Each line in the entries below that holds the string "parencite" must be copied.
╭─ DATA FOR ANALYSIS
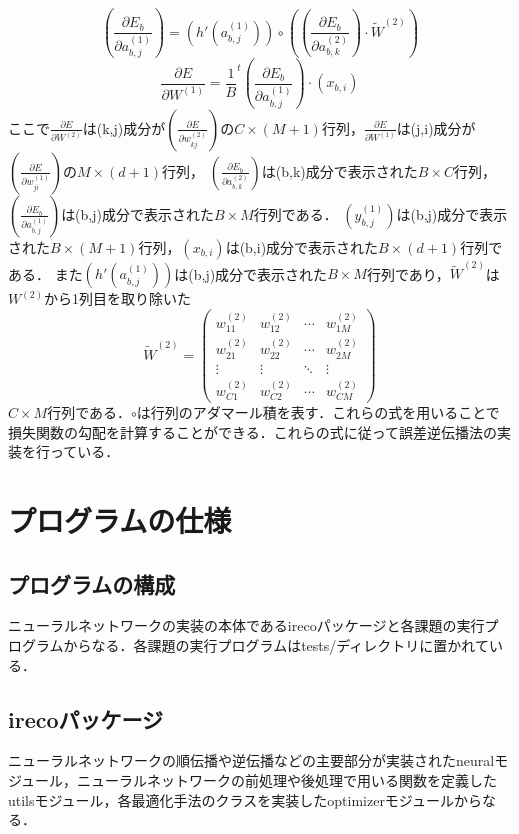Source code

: \documentclass[uplatex]{jsarticle}
\begin{document}
    $$\left( \frac{\partial E_b}{\partial a_{b,j}^{(1)}} \right) = \left( h'(a_{b,j}^{(1)}) \right) \circ \left( \left( \frac{\partial E_b}{\partial a_{b,k}^{(2)}} \right) \cdot \tilde{W}^{(2)} \right)$$
    $$\frac{\partial E}{\partial W^{(1)}} = \frac{1}{B} ^t\!{\left( \frac{\partial E_b}{\partial a_{b,j}^{(1)}} \right)} \cdot \left( x_{b,i} \right)$$
    ここで$\frac{\partial E}{\partial W^{(2)}}$は(k,j)成分が$\left( \frac{\partial E}{\partial w_{kj}^{(2)}}\right)$の$C \times (M+1)$行列，$\frac{\partial E}{\partial W^{(1)}}$は(j,i)成分が$\left( \frac{\partial E}{\partial w_{ji}^{(1)}}\right)$の$M \times (d+1)$行列，
    $\left( \frac{\partial E_b}{\partial a_{b,k}^{(2)}} \right)$は(b,k)成分で表示された$B \times C$行列，$\left( \frac{\partial E_b}{\partial a_{b,j}^{(1)}} \right)$は(b,j)成分で表示された$B \times M$行列である．
    $\left( y_{b,j}^{(1)} \right)$は(b,j)成分で表示された$B \times (M+1)$行列，$\left( x_{b,i} \right)$は(b,i)成分で表示された$B \times (d+1)$行列である．
    また$\left( h'(a_{b,j}^{(1)}) \right)$は(b,j)成分で表示された$B \times M$行列であり，$\tilde{W}^{(2)}$は$W^{(2)}$から1列目を取り除いた
    $$ \tilde{W}^{(2)} = 
    \begin{pmatrix}
        w_{11}^{(2)} & w_{12}^{(2)} & \cdots & w_{1M}^{(2)} \\
        w_{21}^{(2)} & w_{22}^{(2)} & \cdots & w_{2M}^{(2)} \\
        \vdots & \vdots & \ddots & \vdots \\
        w_{C1}^{(2)} & w_{C2}^{(2)} & \cdots & w_{CM}^{(2)} 
    \end{pmatrix}
    $$
    $C \times M$行列である．$\circ$は行列のアダマール積を表す．これらの式を用いることで損失関数の勾配を計算することができる．これらの式に従って誤差逆伝播法の実装を行っている．

    \section{プログラムの仕様}

    \subsection{プログラムの構成}
    ニューラルネットワークの実装の本体であるirecoパッケージと各課題の実行プログラムからなる．各課題の実行プログラムはtests/ディレクトリに置かれている．

    \subsection{irecoパッケージ}
    ニューラルネットワークの順伝播や逆伝播などの主要部分が実装されたneuralモジュール，ニューラルネットワークの前処理や後処理で用いる関数を定義したutilsモジュール，各最適化手法のクラスを実装したoptimizerモジュールからなる．
\end{document}

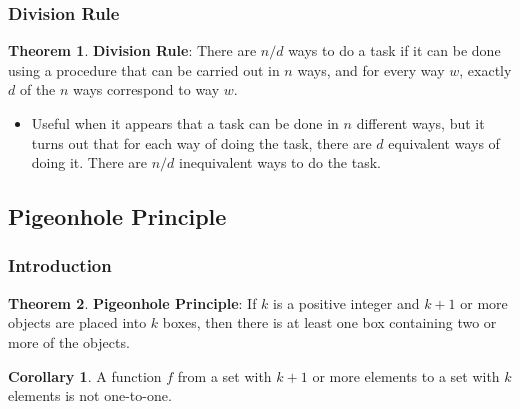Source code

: \documentclass[article, 11pt]{article}
\theoremstyle{definition}
\newtheorem{theorem}{Theorem}[subsubsection]
\newtheorem{corollary}{Corollary}[subsubsection]
\begin{document}
    \subsubsection{Division Rule}
    \begin{theorem}
        \textbf{Division Rule}: There are $n/d$ ways to do a task if it can be done using a procedure that can be carried out in $n$ ways, and for every way $w$, exactly $d$ of the $n$ ways correspond to way $w$.
        \begin{itemize}
            \item Useful when it appears that a task can be done in $n$ different ways, but it turns out that for each way of doing the task, there are $d$ equivalent ways of doing it. There are $n/d$ inequivalent ways to do the task.
        \end{itemize}
    \end{theorem}
    \subsection{Pigeonhole Principle}
    \subsubsection{Introduction}
    \begin{theorem}
        \textbf{Pigeonhole Principle}: If $k$ is a positive integer and $k+1$ or more objects are placed into $k$ boxes, then there is at least one box containing two or more of the objects.
    \end{theorem}
    \begin{corollary}
        A function $f$ from a set with $k+1$ or more elements to a set with $k$ elements is not one-to-one.
    \end{corollary}
\end{document}
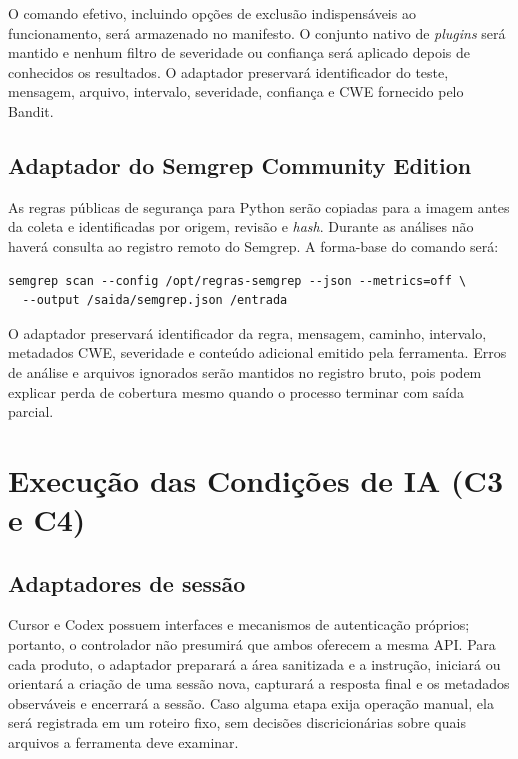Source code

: O comando efetivo, incluindo opções de exclusão indispensáveis ao funcionamento, será armazenado no manifesto. O conjunto nativo de \textit{plugins} será mantido e nenhum filtro de severidade ou confiança será aplicado depois de conhecidos os resultados. O adaptador preservará identificador do teste, mensagem, arquivo, intervalo, severidade, confiança e CWE fornecido pelo Bandit.

\subsection{Adaptador do Semgrep Community Edition}\label{subsec:execucao-semgrep}

As regras públicas de segurança para Python serão copiadas para a imagem antes da coleta e identificadas por origem, revisão e \textit{hash}. Durante as análises não haverá consulta ao registro remoto do Semgrep. A forma-base do comando será:

\begin{verbatim}
semgrep scan --config /opt/regras-semgrep --json --metrics=off \
  --output /saida/semgrep.json /entrada
\end{verbatim}

O adaptador preservará identificador da regra, mensagem, caminho, intervalo, metadados CWE, severidade e conteúdo adicional emitido pela ferramenta. Erros de análise e arquivos ignorados serão mantidos no registro bruto, pois podem explicar perda de cobertura mesmo quando o processo terminar com saída parcial.

\section{Execução das Condições de IA (C3 e C4)}\label{sec:execucao-ia-desenvolvimento}

\subsection{Adaptadores de sessão}\label{subsec:adaptadores-sessao-ia}

Cursor e Codex possuem interfaces e mecanismos de autenticação próprios; portanto, o controlador não presumirá que ambos oferecem a mesma API. Para cada produto, o adaptador preparará a área sanitizada e a instrução, iniciará ou orientará a criação de uma sessão nova, capturará a resposta final e os metadados observáveis e encerrará a sessão. Caso alguma etapa exija operação manual, ela será registrada em um roteiro fixo, sem decisões discricionárias sobre quais arquivos a ferramenta deve examinar.


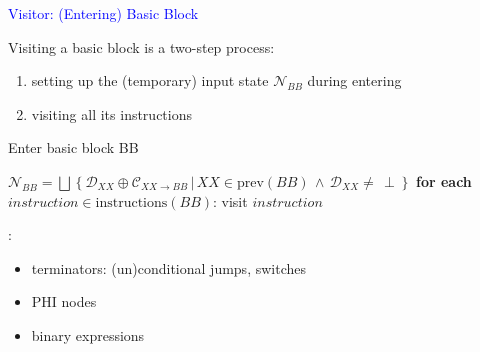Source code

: \begin{frame}[fragile]{\textcolor{blue}{Visitor: (Entering) Basic Block}}

Visiting a basic block is a two-step process:
\begin{enumerate}
\item setting up the (temporary) input state $\mathcal{N}_{BB}$ during entering 
\item visiting all its instructions
\end{enumerate}

\begin{algorithm}[H]
\caption{Enter basic block BB}  %
\begin{algorithmic}[1]
\State $\mathcal{N}_{BB}= \bigsqcup \left\lbrace \mathcal{D}_{XX} \oplus \mathcal{C}_{XX\rightarrow BB} \,|\, XX \in \text{prev}(BB)\,\wedge\,\mathcal{D}_{XX}\neq\, \perp \right\rbrace$
\State \textbf{for each} $instruction \in \text{instructions}(BB)$:
\State \qquad visit $instruction$
\EndProcedure
\end{algorithmic}
\end{algorithm}
\underline{}:
\begin{itemize}
\item terminators: (un)conditional jumps, switches
\item PHI nodes
\item binary expressions
\end{itemize}
\end{frame}


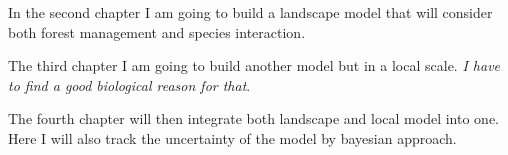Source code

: \documentclass[a4paper,12pt,twoside]{article}
\begin{document}
In the second chapter I am going to build a landscape model that will consider both forest management and species interaction.

The third chapter I am going to build another model but in a local scale. \textit{I have to find a good biological reason for that}.

The fourth chapter will then integrate both landscape and local model into one. Here I will also track the uncertainty of the model by bayesian approach.  
\end{document}
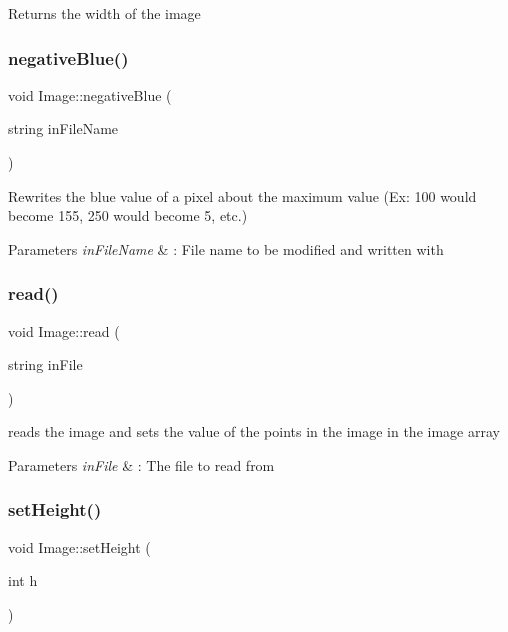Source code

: Returns the width of the image \mbox{\label{classImage_a1a5d7d2e612755c22f29a13f4f940da8}} 
\subsubsection{\texorpdfstring{negative\+Blue()}{negativeBlue()}}
{\footnotesize\ttfamily void Image\+::negative\+Blue (\begin{DoxyParamCaption}\item[{string}]{in\+File\+Name }\end{DoxyParamCaption})}

Rewrites the blue value of a pixel about the maximum value (Ex\+: 100 would become 155, 250 would become 5, etc.) 
\begin{DoxyParams}{Parameters}
{\em in\+File\+Name} & \+: File name to be modified and written with \\
\hline
\end{DoxyParams}
\mbox{\label{classImage_a4d32b8fc59d99587542ea6834921958c}} 
\subsubsection{\texorpdfstring{read()}{read()}}
{\footnotesize\ttfamily void Image\+::read (\begin{DoxyParamCaption}\item[{string}]{in\+File }\end{DoxyParamCaption})}

reads the image and sets the value of the points in the image in the image array 
\begin{DoxyParams}{Parameters}
{\em in\+File} & \+: The file to read from \\
\hline
\end{DoxyParams}
\mbox{\label{classImage_a6e15783dcc55c301f4e887e27a7c38be}} 
\subsubsection{\texorpdfstring{set\+Height()}{setHeight()}}
{\footnotesize\ttfamily void Image\+::set\+Height (\begin{DoxyParamCaption}\item[{int}]{h }\end{DoxyParamCaption})}


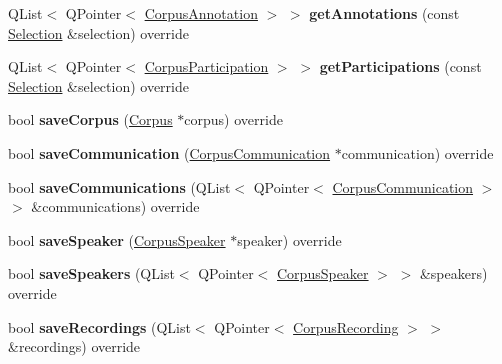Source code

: \begin{DoxyCompactItemize}
Q\+List$<$ Q\+Pointer$<$ \hyperlink{class_corpus_annotation}{Corpus\+Annotation} $>$ $>$ {\bfseries get\+Annotations} (const \hyperlink{class_metadata_datastore_1_1_selection}{Selection} \&selection) override
\item 
\mbox{\label{class_s_q_l_metadata_datastore_a52b211923820eca0a4aaac7fbf5c94b2}} 
Q\+List$<$ Q\+Pointer$<$ \hyperlink{class_corpus_participation}{Corpus\+Participation} $>$ $>$ {\bfseries get\+Participations} (const \hyperlink{class_metadata_datastore_1_1_selection}{Selection} \&selection) override
\item 
\mbox{\label{class_s_q_l_metadata_datastore_a872338df30525ccab41a7048abf0137e}} 
bool {\bfseries save\+Corpus} (\hyperlink{class_corpus}{Corpus} $\ast$corpus) override
\item 
\mbox{\label{class_s_q_l_metadata_datastore_ab3159fa59174fdb30e73f36dbee19a22}} 
bool {\bfseries save\+Communication} (\hyperlink{class_corpus_communication}{Corpus\+Communication} $\ast$communication) override
\item 
\mbox{\label{class_s_q_l_metadata_datastore_ae49a10cb03c7bfe41dc46ea5dec64c46}} 
bool {\bfseries save\+Communications} (Q\+List$<$ Q\+Pointer$<$ \hyperlink{class_corpus_communication}{Corpus\+Communication} $>$ $>$ \&communications) override
\item 
\mbox{\label{class_s_q_l_metadata_datastore_a818441c810fcda84a91b7b590dfca891}} 
bool {\bfseries save\+Speaker} (\hyperlink{class_corpus_speaker}{Corpus\+Speaker} $\ast$speaker) override
\item 
\mbox{\label{class_s_q_l_metadata_datastore_ac56b346dda202021093cf73c8860d2ed}} 
bool {\bfseries save\+Speakers} (Q\+List$<$ Q\+Pointer$<$ \hyperlink{class_corpus_speaker}{Corpus\+Speaker} $>$ $>$ \&speakers) override
\item 
\mbox{\label{class_s_q_l_metadata_datastore_a17a94e9d4ee31382c82fd06999043899}} 
bool {\bfseries save\+Recordings} (Q\+List$<$ Q\+Pointer$<$ \hyperlink{class_corpus_recording}{Corpus\+Recording} $>$ $>$ \&recordings) override

\end{DoxyCompactItemize}
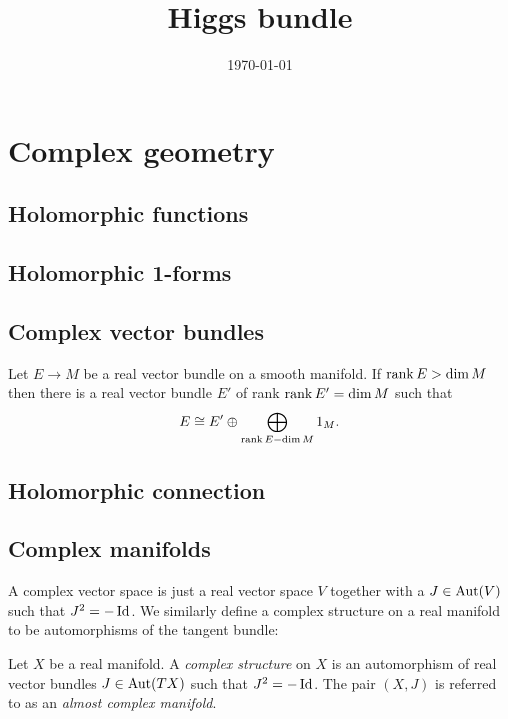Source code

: \documentclass{article}
\begin{document}
\title{Higgs bundle}
\date{\today}
\maketitle

\section{Complex geometry}

\subsection{Holomorphic functions}

\subsection{Holomorphic 1-forms}

\subsection{Complex vector bundles}


\begin{theorem}\label{thm:dim_rank_vector_bundles}
  Let $E\to M$ be a real vector bundle on a smooth manifold. If $\operatorname{rank} E > \dim M$ then there is a real vector bundle $E'$ of rank $\operatorname{rank} E' = \dim M$
  such that
  \begin{align*}
    E \cong E' \oplus \bigoplus_{\operatorname{rank} E - \dim M} 1_M.
  \end{align*}
\end{theorem}

\subsection{Holomorphic connection}

\subsection{Complex manifolds}

A complex vector space is just a real vector space $V$ together with a
$J\in\operatorname{Aut}(V)$ such that $J^2 = -\operatorname{Id}$. We similarly define
a complex structure on a real manifold to be automorphisms of the
tangent bundle:

\begin{definition}
  Let $X$ be a real manifold. A \emph{complex structure} on $X$
  is an automorphism of real vector bundles $J\in\operatorname{Aut}(TX)$ such
  that $J^2 = -\operatorname{Id}$. The pair $(X,J)$ is referred to as an
  \emph{almost complex manifold}.
\end{definition}
\end{document}
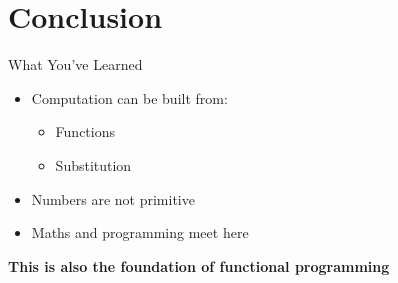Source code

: \documentclass{beamer}
\begin{document}
\section{Conclusion}
\begin{frame}{What You've Learned}
  \begin{itemize}
    \item Computation can be built from:
      \begin{itemize}\item Functions\item Substitution\end{itemize}
    \item Numbers are not primitive
    \item Maths and programming meet here
  \end{itemize}
  \textbf{This is also the foundation of functional programming}
\end{frame}
\end{document}
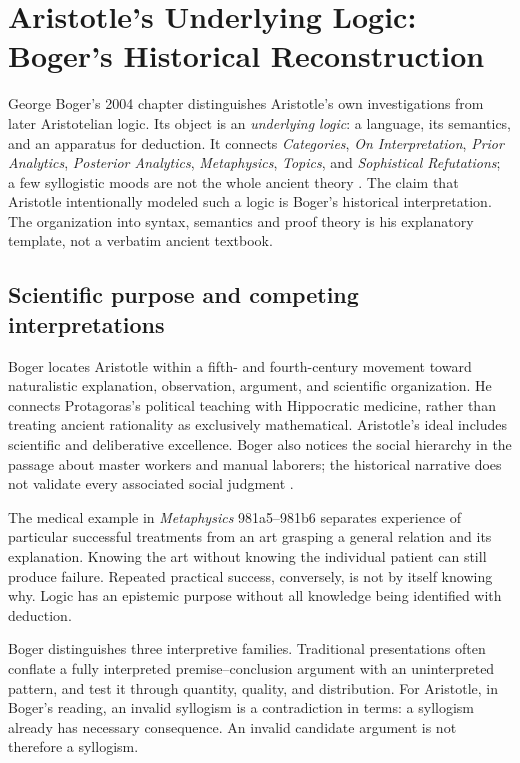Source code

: \chapter{Aristotle's Underlying Logic: Boger's Historical Reconstruction}
\label{sec:p13-src063-0103}

George Boger's 2004 chapter distinguishes Aristotle's own investigations
from later Aristotelian logic. Its object is an \emph{underlying logic}: a
language, its semantics, and an apparatus for deduction. It connects
\emph{Categories}, \emph{On Interpretation}, \emph{Prior Analytics},
\emph{Posterior Analytics}, \emph{Metaphysics}, \emph{Topics}, and
\emph{Sophistical Refutations}; a few syllogistic moods are not the whole
ancient theory \parencite[pp.~101--118]{Boger2004UnderlyingLogic}.
The claim that Aristotle intentionally modeled such a logic is Boger's
historical interpretation. The organization into syntax, semantics and
proof theory is his explanatory template, not a verbatim ancient textbook.

\section{Scientific purpose and competing interpretations}
\label{sec:p13-boger-purpose}

Boger locates Aristotle within a fifth- and fourth-century movement toward
naturalistic explanation, observation, argument, and scientific organization.
He connects Protagoras's political teaching with Hippocratic medicine, rather
than treating ancient rationality as exclusively mathematical. Aristotle's
ideal includes scientific and deliberative excellence. Boger also notices
the social hierarchy in the passage about master workers and manual
laborers; the historical narrative does not validate every associated social
judgment \parencite[pp.~101--104]{Boger2004UnderlyingLogic}.

The medical example in \emph{Metaphysics} 981a5--981b6 separates experience
of particular successful treatments from an art grasping a general relation
and its explanation. Knowing the art without knowing the individual patient
can still produce failure. Repeated practical success, conversely, is not
by itself knowing why. Logic has an epistemic purpose without all knowledge
being identified with deduction.

Boger distinguishes three interpretive families. Traditional presentations
often conflate a fully interpreted premise--conclusion argument with an
uninterpreted pattern, and test it through quantity, quality, and
distribution. For Aristotle, in Boger's reading, an invalid syllogism is a
contradiction in terms: a syllogism already has necessary consequence.
An invalid candidate argument is not therefore a syllogism.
╰─
_REPLY_.
ancient theory \parencite[pp.~101--118]{Boger2004UnderlyingLogic}.
judgment \parencite[pp.~101--104]{Boger2004UnderlyingLogic}.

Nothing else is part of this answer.